== Segment start ==

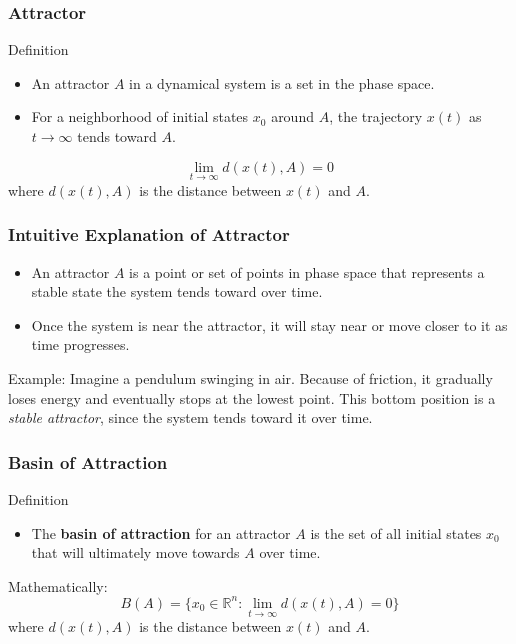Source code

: \documentclass{beamer}
\begin{document}
\begin{frame}
    \frametitle{Attractor}

	\begin{block}{Definition}
    \begin{itemize}
        \item An attractor \( A \) in a dynamical system is a set in the phase space.
        \item For a neighborhood of initial states \( x_0 \) around \( A \), the trajectory \( x(t) \) as \( t \to \infty \) tends toward \( A \).
    \end{itemize}
    
    \[
    \lim_{t \to \infty} d(x(t), A) = 0
    \]
    where \( d(x(t), A) \) is the distance between \( x(t) \) and \( A \).
\end{block}
\end{frame}

\begin{frame}
    \frametitle{Intuitive Explanation of Attractor}

    \begin{itemize}
        \item An attractor  \( A \) is a point or set of points in phase space that represents a stable state the system tends toward over time.
        \item Once the system is near the attractor, it will stay near or move closer to it as time progresses.
    \end{itemize}
    
    \bigskip
    Example: Imagine a pendulum swinging in air. Because of friction, it gradually loses energy and eventually stops at the lowest point. This bottom position is a \emph{stable attractor}, since the system tends toward it over time.
\end{frame}

\begin{frame}
    \frametitle{Basin of Attraction}

    \begin{block}{Definition}
    \begin{itemize}
        \item The \textbf{basin of attraction} for an attractor \( A \) is the set of all initial states \( x_0 \) that will ultimately move towards \( A \) over time.
    \end{itemize}

    Mathematically:
    \[
    B(A) = \{ x_0 \in \mathbb{R}^n : \lim_{t \to \infty} d(x(t), A) = 0 \}
    \]
    where \( d(x(t), A) \) is the distance between \( x(t) \) and \( A \).
\end{block}
\end{frame}
\end{document}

== Segment end ==

TASK DIRECTIONS: The result consists of the line with "toward over time." through the last line of the entries above, repeated exactly and with nothing else.

TASK SOLUTION:
        \item An attractor  \( A \) is a point or set of points in phase space that represents a stable state the system tends toward over time.
        \item Once the system is near the attractor, it will stay near or move closer to it as time progresses.
    \end{itemize}
    
    \bigskip
    Example: Imagine a pendulum swinging in air. Because of friction, it gradually loses energy and eventually stops at the lowest point. This bottom position is a \emph{stable attractor}, since the system tends toward it over time.
\end{frame}

\begin{frame}
    \frametitle{Basin of Attraction}

    \begin{block}{Definition}
    \begin{itemize}
        \item The \textbf{basin of attraction} for an attractor \( A \) is the set of all initial states \( x_0 \) that will ultimately move towards \( A \) over time.
    \end{itemize}

    Mathematically:
    \[
    B(A) = \{ x_0 \in \mathbb{R}^n : \lim_{t \to \infty} d(x(t), A) = 0 \}
    \]
    where \( d(x(t), A) \) is the distance between \( x(t) \) and \( A \).
\end{block}
\end{frame}
\end{document}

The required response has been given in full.